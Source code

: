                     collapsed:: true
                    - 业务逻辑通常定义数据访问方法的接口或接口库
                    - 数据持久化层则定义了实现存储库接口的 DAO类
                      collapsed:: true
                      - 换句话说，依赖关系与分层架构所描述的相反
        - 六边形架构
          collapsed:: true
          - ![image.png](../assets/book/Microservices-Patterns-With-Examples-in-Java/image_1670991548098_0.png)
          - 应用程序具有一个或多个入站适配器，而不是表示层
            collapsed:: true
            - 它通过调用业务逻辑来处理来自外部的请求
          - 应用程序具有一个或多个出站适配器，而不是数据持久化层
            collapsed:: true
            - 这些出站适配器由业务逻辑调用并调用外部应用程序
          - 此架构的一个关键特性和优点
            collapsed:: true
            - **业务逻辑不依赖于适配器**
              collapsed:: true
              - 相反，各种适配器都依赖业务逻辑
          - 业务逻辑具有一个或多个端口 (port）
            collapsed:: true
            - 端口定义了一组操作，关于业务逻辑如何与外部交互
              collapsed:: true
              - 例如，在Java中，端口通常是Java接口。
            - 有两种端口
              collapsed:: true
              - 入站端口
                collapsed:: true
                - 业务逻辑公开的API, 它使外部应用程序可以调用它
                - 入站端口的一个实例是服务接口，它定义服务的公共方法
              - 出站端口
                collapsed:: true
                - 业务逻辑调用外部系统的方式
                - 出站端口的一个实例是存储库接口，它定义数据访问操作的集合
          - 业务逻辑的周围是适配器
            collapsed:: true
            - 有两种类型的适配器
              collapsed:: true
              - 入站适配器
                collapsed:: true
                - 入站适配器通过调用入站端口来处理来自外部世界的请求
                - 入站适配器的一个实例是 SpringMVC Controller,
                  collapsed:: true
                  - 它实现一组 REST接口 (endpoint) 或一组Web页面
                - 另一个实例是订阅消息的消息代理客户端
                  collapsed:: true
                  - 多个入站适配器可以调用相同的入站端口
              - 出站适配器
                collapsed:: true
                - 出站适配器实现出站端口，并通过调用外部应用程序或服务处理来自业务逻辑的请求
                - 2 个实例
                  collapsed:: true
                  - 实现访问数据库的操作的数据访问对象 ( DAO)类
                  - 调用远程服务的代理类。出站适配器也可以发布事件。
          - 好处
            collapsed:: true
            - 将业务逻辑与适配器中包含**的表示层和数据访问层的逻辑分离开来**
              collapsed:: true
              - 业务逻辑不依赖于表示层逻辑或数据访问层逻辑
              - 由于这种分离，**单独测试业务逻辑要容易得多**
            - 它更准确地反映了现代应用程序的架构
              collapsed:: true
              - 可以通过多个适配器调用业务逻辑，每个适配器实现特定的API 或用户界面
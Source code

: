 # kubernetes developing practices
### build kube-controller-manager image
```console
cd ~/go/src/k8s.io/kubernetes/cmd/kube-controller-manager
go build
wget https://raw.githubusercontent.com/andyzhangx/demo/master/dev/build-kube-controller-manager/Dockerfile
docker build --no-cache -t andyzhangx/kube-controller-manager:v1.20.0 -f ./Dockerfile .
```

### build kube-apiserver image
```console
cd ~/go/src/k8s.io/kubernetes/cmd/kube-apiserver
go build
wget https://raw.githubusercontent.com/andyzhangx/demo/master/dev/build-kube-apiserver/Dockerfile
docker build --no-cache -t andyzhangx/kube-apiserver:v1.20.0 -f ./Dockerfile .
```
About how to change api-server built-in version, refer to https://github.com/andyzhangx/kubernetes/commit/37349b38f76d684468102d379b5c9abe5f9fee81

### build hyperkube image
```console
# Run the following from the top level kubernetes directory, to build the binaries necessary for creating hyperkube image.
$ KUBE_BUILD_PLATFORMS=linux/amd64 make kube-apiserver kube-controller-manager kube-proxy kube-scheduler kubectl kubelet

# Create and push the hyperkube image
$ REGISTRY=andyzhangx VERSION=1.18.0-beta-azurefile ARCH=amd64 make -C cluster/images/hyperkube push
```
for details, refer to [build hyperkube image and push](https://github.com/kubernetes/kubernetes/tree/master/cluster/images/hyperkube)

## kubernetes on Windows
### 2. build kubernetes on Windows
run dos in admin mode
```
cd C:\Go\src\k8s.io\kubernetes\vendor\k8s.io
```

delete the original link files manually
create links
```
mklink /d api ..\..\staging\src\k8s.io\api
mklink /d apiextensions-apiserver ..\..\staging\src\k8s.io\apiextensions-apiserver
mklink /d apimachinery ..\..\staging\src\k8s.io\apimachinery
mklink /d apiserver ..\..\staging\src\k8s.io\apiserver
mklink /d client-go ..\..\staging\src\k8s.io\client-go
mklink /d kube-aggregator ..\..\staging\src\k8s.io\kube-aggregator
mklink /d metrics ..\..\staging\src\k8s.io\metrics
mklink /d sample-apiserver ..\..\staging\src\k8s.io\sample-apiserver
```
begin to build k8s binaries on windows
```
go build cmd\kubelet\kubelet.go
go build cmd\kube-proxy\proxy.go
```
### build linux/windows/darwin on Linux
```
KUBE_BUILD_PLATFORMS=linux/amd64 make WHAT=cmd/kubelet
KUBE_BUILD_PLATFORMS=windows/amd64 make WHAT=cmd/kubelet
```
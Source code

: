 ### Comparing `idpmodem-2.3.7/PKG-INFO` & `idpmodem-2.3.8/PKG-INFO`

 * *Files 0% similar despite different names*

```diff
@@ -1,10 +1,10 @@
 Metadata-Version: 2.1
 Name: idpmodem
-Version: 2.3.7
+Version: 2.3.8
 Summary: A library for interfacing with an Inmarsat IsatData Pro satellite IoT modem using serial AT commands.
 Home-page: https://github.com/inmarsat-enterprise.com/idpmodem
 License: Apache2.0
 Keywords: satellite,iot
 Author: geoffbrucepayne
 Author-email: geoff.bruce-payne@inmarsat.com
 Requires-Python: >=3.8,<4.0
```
━━━━━━━━
Wherever the string "master" occurs in the listing, return the line it sits on.

wget https://raw.githubusercontent.com/andyzhangx/demo/master/dev/build-kube-controller-manager/Dockerfile
wget https://raw.githubusercontent.com/andyzhangx/demo/master/dev/build-kube-apiserver/Dockerfile
for details, refer to [build hyperkube image and push](https://github.com/kubernetes/kubernetes/tree/master/cluster/images/hyperkube)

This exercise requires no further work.